A few years ago I got frustrated with the Pythagorean Theorem for predicting won-loss records in baseball for a very simple reason.
It projects expected wins and losses without including actual wins and losses in the formula.
For those of you not aware, this calculation (and variations of it) is what’s used on baseball-reference.com, ESPN and various other sites when calculating the “Pythagorean W-L” (baseball-reference) or “EXWL” (ESPN.com).
Just plug a team’s runs scored and runs given up into the formula and it spits out the expected winning percentage which you can use to calculate expected wins.
It turns out the formula is pretty good and can get you within a few games each year of the actual record.
For a nerd like me, that’s a pretty cool thing.
Still, I was bothered by the fact that the theorem ignored the results on the field (wins and losses) and at times the resulting number of expected wins could be a number that was not possible based on wins and losses that had already occurred.
Let me explain with a simple example.
Suppose the Astros open 2024 with a three-game series against the Rangers and Texas wins the first game 1-0, but Houston wins the next two games 10-0 and 11-1.
The Astros would then be 2-1, but because of the 21-2 run differential, the Pythagorean expected record would be 3-0 (when rounded).
The problem is in the scenario above the Astros will NEVER be 3-0. It’s impossible.
In most cases, this issue resolves itself over the course of 162 games and that’s how the Pythagorean Theorem works.
In short, the theorem says it’ll all work out in the end and is much ado about nothing.
But not always and that’s why I developed a calculation that includes run differential and actual results in calculating expected wins.
Below is a chart showing actual wins, expected Pythagorean Wins, the difference between actual and expected Pythagorean Expected Wins, Astros Projections Expected Wins and the difference between actual wins and Astros Projections Expected wins.
The results are clear, but here are a few notes:
Exact match: AP 8 Pythagorean 5
Closer to the actual number of wins head-to-head: 23-0-7 in favor of AP.

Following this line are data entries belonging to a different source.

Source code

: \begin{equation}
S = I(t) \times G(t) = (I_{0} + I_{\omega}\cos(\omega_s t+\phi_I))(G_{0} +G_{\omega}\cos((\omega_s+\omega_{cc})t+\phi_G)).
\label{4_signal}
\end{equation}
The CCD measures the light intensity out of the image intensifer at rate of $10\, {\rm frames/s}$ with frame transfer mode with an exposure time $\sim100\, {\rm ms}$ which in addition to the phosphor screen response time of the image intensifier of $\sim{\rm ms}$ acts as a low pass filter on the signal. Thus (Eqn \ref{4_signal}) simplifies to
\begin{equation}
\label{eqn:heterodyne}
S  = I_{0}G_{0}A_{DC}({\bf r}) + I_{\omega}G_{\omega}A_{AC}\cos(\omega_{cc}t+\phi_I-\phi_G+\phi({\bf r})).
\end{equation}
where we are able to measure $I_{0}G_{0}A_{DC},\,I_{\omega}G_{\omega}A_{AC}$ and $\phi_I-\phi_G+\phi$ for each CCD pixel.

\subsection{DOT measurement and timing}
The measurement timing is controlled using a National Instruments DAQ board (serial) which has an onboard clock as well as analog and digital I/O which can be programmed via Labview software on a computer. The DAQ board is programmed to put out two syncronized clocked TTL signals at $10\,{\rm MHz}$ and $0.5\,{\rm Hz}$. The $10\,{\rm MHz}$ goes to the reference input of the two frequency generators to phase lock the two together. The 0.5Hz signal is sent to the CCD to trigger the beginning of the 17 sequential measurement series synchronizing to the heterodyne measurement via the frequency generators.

Total Games off (either way): Pythagorean 107 AP 53
AP Summary
8 teams with 0 game difference
7 teams with 1 game difference (either way)
6 teams with 2 game difference (either way)

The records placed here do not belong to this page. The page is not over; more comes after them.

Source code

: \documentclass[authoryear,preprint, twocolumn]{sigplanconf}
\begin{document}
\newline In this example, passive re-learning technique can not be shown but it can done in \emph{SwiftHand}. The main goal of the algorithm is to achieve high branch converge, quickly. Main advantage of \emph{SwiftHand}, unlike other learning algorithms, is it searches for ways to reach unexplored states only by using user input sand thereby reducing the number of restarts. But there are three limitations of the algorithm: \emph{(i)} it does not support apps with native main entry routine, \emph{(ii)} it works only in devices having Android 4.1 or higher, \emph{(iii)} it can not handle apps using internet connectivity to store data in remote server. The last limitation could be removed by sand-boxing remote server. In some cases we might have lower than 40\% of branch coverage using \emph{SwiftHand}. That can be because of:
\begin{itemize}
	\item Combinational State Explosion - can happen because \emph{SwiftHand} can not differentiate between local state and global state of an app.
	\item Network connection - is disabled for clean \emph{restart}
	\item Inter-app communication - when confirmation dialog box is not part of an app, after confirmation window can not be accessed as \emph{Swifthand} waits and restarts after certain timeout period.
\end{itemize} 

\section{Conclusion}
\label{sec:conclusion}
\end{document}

While I’m proud of No. 3 and 4 above, which means the AP formula was more than twice as accurate for 2023 than the Pythagorean formula and I came within 2 games for 21 of 30 teams, No. 2 may be my favorite.
Simply put, this formula performed better for 23 teams and as well on the other 7. For no team did the Pythagorean Theorem do a better job of projecting wins than the AP formula.

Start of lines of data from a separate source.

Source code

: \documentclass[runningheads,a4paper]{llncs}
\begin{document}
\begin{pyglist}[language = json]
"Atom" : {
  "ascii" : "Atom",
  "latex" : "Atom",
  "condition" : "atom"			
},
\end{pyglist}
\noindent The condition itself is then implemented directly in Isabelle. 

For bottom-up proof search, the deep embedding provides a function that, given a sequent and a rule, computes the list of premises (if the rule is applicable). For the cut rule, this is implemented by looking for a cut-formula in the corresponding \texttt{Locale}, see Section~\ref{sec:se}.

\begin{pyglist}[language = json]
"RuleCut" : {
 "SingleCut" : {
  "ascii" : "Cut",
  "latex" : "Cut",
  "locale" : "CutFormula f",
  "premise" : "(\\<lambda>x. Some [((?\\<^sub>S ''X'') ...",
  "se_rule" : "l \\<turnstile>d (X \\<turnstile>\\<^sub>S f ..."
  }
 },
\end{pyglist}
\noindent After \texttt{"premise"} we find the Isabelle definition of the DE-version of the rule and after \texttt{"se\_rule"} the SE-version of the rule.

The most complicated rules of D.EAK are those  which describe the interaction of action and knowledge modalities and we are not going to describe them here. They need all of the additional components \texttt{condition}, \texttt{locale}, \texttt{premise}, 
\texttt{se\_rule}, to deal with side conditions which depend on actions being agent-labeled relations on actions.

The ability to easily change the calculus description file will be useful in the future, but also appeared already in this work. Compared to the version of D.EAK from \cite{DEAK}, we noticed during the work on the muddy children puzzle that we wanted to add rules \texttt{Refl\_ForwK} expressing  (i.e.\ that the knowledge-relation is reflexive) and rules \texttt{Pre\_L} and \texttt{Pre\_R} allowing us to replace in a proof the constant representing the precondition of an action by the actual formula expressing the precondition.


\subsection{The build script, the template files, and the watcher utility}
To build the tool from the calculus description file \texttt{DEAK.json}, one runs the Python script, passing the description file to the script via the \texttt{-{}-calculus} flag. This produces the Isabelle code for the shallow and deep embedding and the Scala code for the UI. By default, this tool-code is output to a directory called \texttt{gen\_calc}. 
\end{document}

Both systems struggle with teams that are outliers in one-run games (either winning or losing a high percentage), like the Marlins and Padres, but because the AP formula incorporates the actual game results it fares better (but not great) with these teams.
I’m not a mathematician and have no idea if my formula is mathematically sound, though I suspect it’s not and there will be no Fields Medal in my future.
All I know is it’s like Jose Altuve vs. the Yankees - it just works.